• [YOUR INSTRUCTIONS]:
Among the entries, which lines carry the string "initialized"? Copy every one.

• [GIVEN INFORMATION]:

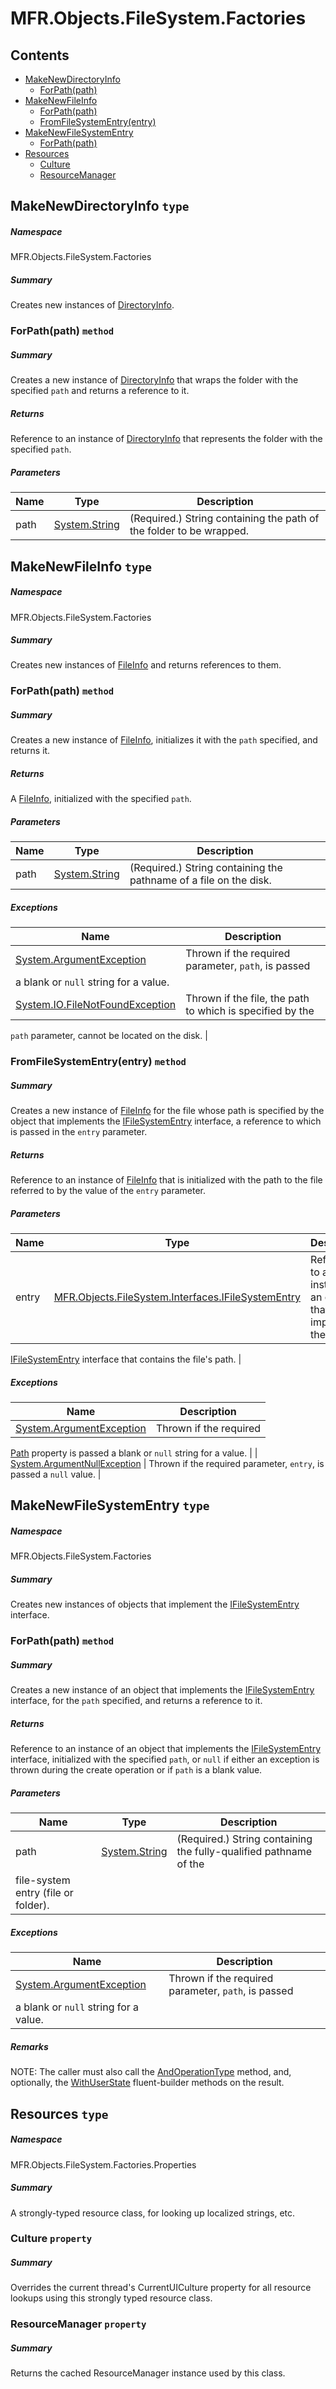 <a name='assembly'></a>
# MFR.Objects.FileSystem.Factories

## Contents

- [MakeNewDirectoryInfo](#T-MFR-Objects-FileSystem-Factories-MakeNewDirectoryInfo 'MFR.Objects.FileSystem.Factories.MakeNewDirectoryInfo')
  - [ForPath(path)](#M-MFR-Objects-FileSystem-Factories-MakeNewDirectoryInfo-ForPath-System-String- 'MFR.Objects.FileSystem.Factories.MakeNewDirectoryInfo.ForPath(System.String)')
- [MakeNewFileInfo](#T-MFR-Objects-FileSystem-Factories-MakeNewFileInfo 'MFR.Objects.FileSystem.Factories.MakeNewFileInfo')
  - [ForPath(path)](#M-MFR-Objects-FileSystem-Factories-MakeNewFileInfo-ForPath-System-String- 'MFR.Objects.FileSystem.Factories.MakeNewFileInfo.ForPath(System.String)')
  - [FromFileSystemEntry(entry)](#M-MFR-Objects-FileSystem-Factories-MakeNewFileInfo-FromFileSystemEntry-MFR-Objects-FileSystem-Interfaces-IFileSystemEntry- 'MFR.Objects.FileSystem.Factories.MakeNewFileInfo.FromFileSystemEntry(MFR.Objects.FileSystem.Interfaces.IFileSystemEntry)')
- [MakeNewFileSystemEntry](#T-MFR-Objects-FileSystem-Factories-MakeNewFileSystemEntry 'MFR.Objects.FileSystem.Factories.MakeNewFileSystemEntry')
  - [ForPath(path)](#M-MFR-Objects-FileSystem-Factories-MakeNewFileSystemEntry-ForPath-System-String- 'MFR.Objects.FileSystem.Factories.MakeNewFileSystemEntry.ForPath(System.String)')
- [Resources](#T-MFR-Objects-FileSystem-Factories-Properties-Resources 'MFR.Objects.FileSystem.Factories.Properties.Resources')
  - [Culture](#P-MFR-Objects-FileSystem-Factories-Properties-Resources-Culture 'MFR.Objects.FileSystem.Factories.Properties.Resources.Culture')
  - [ResourceManager](#P-MFR-Objects-FileSystem-Factories-Properties-Resources-ResourceManager 'MFR.Objects.FileSystem.Factories.Properties.Resources.ResourceManager')

<a name='T-MFR-Objects-FileSystem-Factories-MakeNewDirectoryInfo'></a>
## MakeNewDirectoryInfo `type`

##### Namespace

MFR.Objects.FileSystem.Factories

##### Summary

Creates new instances of [DirectoryInfo](http://msdn.microsoft.com/query/dev14.query?appId=Dev14IDEF1&l=EN-US&k=k:System.IO.DirectoryInfo 'System.IO.DirectoryInfo').

<a name='M-MFR-Objects-FileSystem-Factories-MakeNewDirectoryInfo-ForPath-System-String-'></a>
### ForPath(path) `method`

##### Summary

Creates a new instance of [DirectoryInfo](http://msdn.microsoft.com/query/dev14.query?appId=Dev14IDEF1&l=EN-US&k=k:System.IO.DirectoryInfo 'System.IO.DirectoryInfo')
that wraps the folder with the specified `path` and
returns a reference to it.

##### Returns

Reference to an instance of [DirectoryInfo](http://msdn.microsoft.com/query/dev14.query?appId=Dev14IDEF1&l=EN-US&k=k:System.IO.DirectoryInfo 'System.IO.DirectoryInfo')
that represents the folder with the specified `path`.

##### Parameters

| Name | Type | Description |
| ---- | ---- | ----------- |
| path | [System.String](http://msdn.microsoft.com/query/dev14.query?appId=Dev14IDEF1&l=EN-US&k=k:System.String 'System.String') | (Required.) String containing the path of the folder to be wrapped. |

<a name='T-MFR-Objects-FileSystem-Factories-MakeNewFileInfo'></a>
## MakeNewFileInfo `type`

##### Namespace

MFR.Objects.FileSystem.Factories

##### Summary

Creates new instances of [FileInfo](http://msdn.microsoft.com/query/dev14.query?appId=Dev14IDEF1&l=EN-US&k=k:System.IO.FileInfo 'System.IO.FileInfo') and returns
references to them.

<a name='M-MFR-Objects-FileSystem-Factories-MakeNewFileInfo-ForPath-System-String-'></a>
### ForPath(path) `method`

##### Summary

Creates a new instance of [FileInfo](http://msdn.microsoft.com/query/dev14.query?appId=Dev14IDEF1&l=EN-US&k=k:System.IO.FileInfo 'System.IO.FileInfo'),
initializes it with the `path` specified, and
returns it.

##### Returns

A [FileInfo](http://msdn.microsoft.com/query/dev14.query?appId=Dev14IDEF1&l=EN-US&k=k:System.IO.FileInfo 'System.IO.FileInfo'), initialized with the specified
`path`.

##### Parameters

| Name | Type | Description |
| ---- | ---- | ----------- |
| path | [System.String](http://msdn.microsoft.com/query/dev14.query?appId=Dev14IDEF1&l=EN-US&k=k:System.String 'System.String') | (Required.) String containing the pathname of a file on the disk. |

##### Exceptions

| Name | Description |
| ---- | ----------- |
| [System.ArgumentException](http://msdn.microsoft.com/query/dev14.query?appId=Dev14IDEF1&l=EN-US&k=k:System.ArgumentException 'System.ArgumentException') | Thrown if the required parameter, `path`, is passed
a blank or `null` string for a value. |
| [System.IO.FileNotFoundException](http://msdn.microsoft.com/query/dev14.query?appId=Dev14IDEF1&l=EN-US&k=k:System.IO.FileNotFoundException 'System.IO.FileNotFoundException') | Thrown if the file, the path to which is specified by the
`path`
parameter, cannot be located on the disk. |

<a name='M-MFR-Objects-FileSystem-Factories-MakeNewFileInfo-FromFileSystemEntry-MFR-Objects-FileSystem-Interfaces-IFileSystemEntry-'></a>
### FromFileSystemEntry(entry) `method`

##### Summary

Creates a new instance of [FileInfo](http://msdn.microsoft.com/query/dev14.query?appId=Dev14IDEF1&l=EN-US&k=k:System.IO.FileInfo 'System.IO.FileInfo') for the
file whose path is specified by the object that implements the
[IFileSystemEntry](#T-MFR-Objects-FileSystem-Interfaces-IFileSystemEntry 'MFR.Objects.FileSystem.Interfaces.IFileSystemEntry')
interface, a reference to which is passed in the
`entry`
parameter.

##### Returns

Reference to an instance of [FileInfo](http://msdn.microsoft.com/query/dev14.query?appId=Dev14IDEF1&l=EN-US&k=k:System.IO.FileInfo 'System.IO.FileInfo') that
is initialized with the path to the file referred to by the value of
the `entry` parameter.

##### Parameters

| Name | Type | Description |
| ---- | ---- | ----------- |
| entry | [MFR.Objects.FileSystem.Interfaces.IFileSystemEntry](#T-MFR-Objects-FileSystem-Interfaces-IFileSystemEntry 'MFR.Objects.FileSystem.Interfaces.IFileSystemEntry') | Reference to an instance of an object that implements the
[IFileSystemEntry](#T-MFR-Objects-FileSystem-Interfaces-IFileSystemEntry 'MFR.Objects.FileSystem.Interfaces.IFileSystemEntry')
interface that contains the file's path. |

##### Exceptions

| Name | Description |
| ---- | ----------- |
| [System.ArgumentException](http://msdn.microsoft.com/query/dev14.query?appId=Dev14IDEF1&l=EN-US&k=k:System.ArgumentException 'System.ArgumentException') | Thrown if the required
[Path](#P-MFR-Objects-FileSystem-Interfaces-IFileSystemEntry-Path 'MFR.Objects.FileSystem.Interfaces.IFileSystemEntry.Path')
property is passed a blank or `null` string for a value. |
| [System.ArgumentNullException](http://msdn.microsoft.com/query/dev14.query?appId=Dev14IDEF1&l=EN-US&k=k:System.ArgumentNullException 'System.ArgumentNullException') | Thrown if the required parameter, `entry`, is
passed a `null` value. |

<a name='T-MFR-Objects-FileSystem-Factories-MakeNewFileSystemEntry'></a>
## MakeNewFileSystemEntry `type`

##### Namespace

MFR.Objects.FileSystem.Factories

##### Summary

Creates new instances of objects that implement the
[IFileSystemEntry](#T-MFR-Objects-FileSystem-Interfaces-IFileSystemEntry 'MFR.Objects.FileSystem.Interfaces.IFileSystemEntry')
interface.

<a name='M-MFR-Objects-FileSystem-Factories-MakeNewFileSystemEntry-ForPath-System-String-'></a>
### ForPath(path) `method`

##### Summary

Creates a new instance of an object that implements the
[IFileSystemEntry](#T-MFR-Objects-FileSystem-Interfaces-IFileSystemEntry 'MFR.Objects.FileSystem.Interfaces.IFileSystemEntry')
interface, for
the `path` specified, and returns a reference to it.

##### Returns

Reference to an instance of an object that implements the
[IFileSystemEntry](#T-MFR-Objects-FileSystem-Interfaces-IFileSystemEntry 'MFR.Objects.FileSystem.Interfaces.IFileSystemEntry')
interface,
initialized with the specified `path`, or `null` if either an exception is thrown during the create operation or if `path` is a blank value.

##### Parameters

| Name | Type | Description |
| ---- | ---- | ----------- |
| path | [System.String](http://msdn.microsoft.com/query/dev14.query?appId=Dev14IDEF1&l=EN-US&k=k:System.String 'System.String') | (Required.) String containing the fully-qualified pathname of the
file-system entry (file or folder). |

##### Exceptions

| Name | Description |
| ---- | ----------- |
| [System.ArgumentException](http://msdn.microsoft.com/query/dev14.query?appId=Dev14IDEF1&l=EN-US&k=k:System.ArgumentException 'System.ArgumentException') | Thrown if the required parameter, `path`, is passed
a blank or `null` string for a value. |

##### Remarks

NOTE: The caller must also call the
[AndOperationType](#M-MFR-Objects-IOperationSpecificObject-AndOperationType 'MFR.Objects.IOperationSpecificObject.AndOperationType')
method,
and, optionally, the
[WithUserState](#M-MFR-Objects-IFileSystemEntry-WithUserState 'MFR.Objects.IFileSystemEntry.WithUserState')
fluent-builder methods on the result.

<a name='T-MFR-Objects-FileSystem-Factories-Properties-Resources'></a>
## Resources `type`

##### Namespace

MFR.Objects.FileSystem.Factories.Properties

##### Summary

A strongly-typed resource class, for looking up localized strings, etc.

<a name='P-MFR-Objects-FileSystem-Factories-Properties-Resources-Culture'></a>
### Culture `property`

##### Summary

Overrides the current thread's CurrentUICulture property for all
  resource lookups using this strongly typed resource class.

<a name='P-MFR-Objects-FileSystem-Factories-Properties-Resources-ResourceManager'></a>
### ResourceManager `property`

##### Summary

Returns the cached ResourceManager instance used by this class.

• [EXERCISE RESULT]:
A [FileInfo](http://msdn.microsoft.com/query/dev14.query?appId=Dev14IDEF1&l=EN-US&k=k:System.IO.FileInfo 'System.IO.FileInfo'), initialized with the specified
is initialized with the path to the file referred to by the value of
initialized with the specified `path`, or `null` if either an exception is thrown during the create operation or if `path` is a blank value.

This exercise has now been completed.